PROMPT> Using the records below, report how many lines include "detention", and give no more than the number.

┏━━

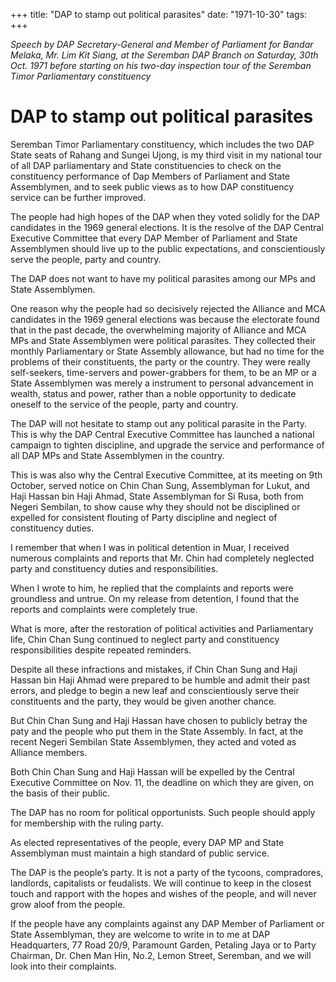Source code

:+++ 
title: "DAP to stamp out political parasites"
date: "1971-10-30"
tags:
+++

_Speech by DAP Secretary-General and Member of Parliament for Bandar Melaka, Mr. Lim Kit Siang, at the Seremban DAP Branch on Saturday, 30th Oct. 1971 before starting on his two-day inspection tour of the Seremban Timor Parliamentary constituency_

# DAP to stamp out political parasites

Seremban Timor Parliamentary constituency, which includes the two DAP State seats of Rahang and Sungei Ujong, is my third visit in my national tour of all DAP parliamentary and State constituencies to check on the constituency performance of Dap Members of Parliament and State Assemblymen, and to seek public views as to how DAP constituency service can be further improved.

The people had high hopes of the DAP when they voted solidly for the DAP candidates in the 1969 general elections. It is the resolve of the DAP Central Executive Committee that every DAP Member of Parliament and State Assemblymen should live up to the public expectations, and conscientiously serve the people, party and country.</u>

The DAP does not want to have my political parasites among our MPs and State Assemblymen.

One reason why the people had so decisively rejected the Alliance and MCA candidates in the 1969 general elections was because the electorate found that in the past decade, the overwhelming majority of Alliance and MCA MPs and State Assemblymen were political parasites. They collected their monthly Parliamentary or State Assembly allowance, but had no time for the problems of their constituents, the party or the country. They were really self-seekers, time-servers and power-grabbers for them, to be an MP or a State Assemblymen was merely a instrument to personal advancement in wealth, status and power, rather than a noble opportunity to dedicate oneself to the service of the people, party and country.

The DAP will not hesitate to stamp out any political parasite in the Party. This is why the DAP Central Executive Committee has launched a national campaign to tighten discipline, and upgrade the service and performance of all DAP MPs and State Assemblymen in the country.

This is was also why the Central Executive Committee, at its meeting on 9th October, served notice on Chin Chan Sung, Assemblyman for Lukut, and Haji Hassan bin Haji Ahmad, State Assemblyman for Si Rusa, both from Negeri Sembilan, to show cause why they should not be disciplined or expelled for consistent flouting of Party discipline and neglect of constituency duties.

I remember that when I was in political detention in Muar, I received numerous complaints and reports that Mr. Chin had completely neglected party and constituency duties and responsibilities.

When I wrote to him, he replied that the complaints and reports were groundless and untrue. On my release from detention, I found that the reports and complaints were completely true.

What is more, after the restoration of political activities and Parliamentary life, Chin Chan Sung continued to neglect party and constituency responsibilities despite repeated reminders.

Despite all these infractions and mistakes, if Chin Chan Sung and Haji Hassan bin Haji Ahmad were prepared to be humble and admit their past errors, and pledge to begin a new leaf and conscientiously serve their constituents and the party, they would be given another chance.

But Chin Chan Sung and Haji Hassan have chosen to publicly betray the paty and the people who put them in the State Assembly. In fact, at the recent Negeri Sembilan State Assemblymen, they acted and voted as Alliance members.

Both Chin Chan Sung and Haji Hassan will be expelled by the Central Executive Committee on Nov. 11, the deadline on which they are given, on the basis of their public.

The DAP has no room for political opportunists. Such people should apply for membership with the ruling party.

As elected representatives of the people, every DAP MP and State Assemblyman must maintain a high standard of public service.

The DAP is the people’s party. It is not a party of the tycoons, compradores, landlords, capitalists or feudalists. We will continue to keep in the closest touch and rapport with the hopes and wishes of the people, and will never grow aloof from the people.

If the people have any complaints against any DAP Member of Parliament or State Assemblyman, they are welcome to write in to me at DAP Headquarters, 77 Road 20/9, Paramount Garden, Petaling Jaya or to Party Chairman, Dr. Chen Man Hin, No.2, Lemon Street, Seremban, and we will look into their complaints.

┗━━

RESULT> 2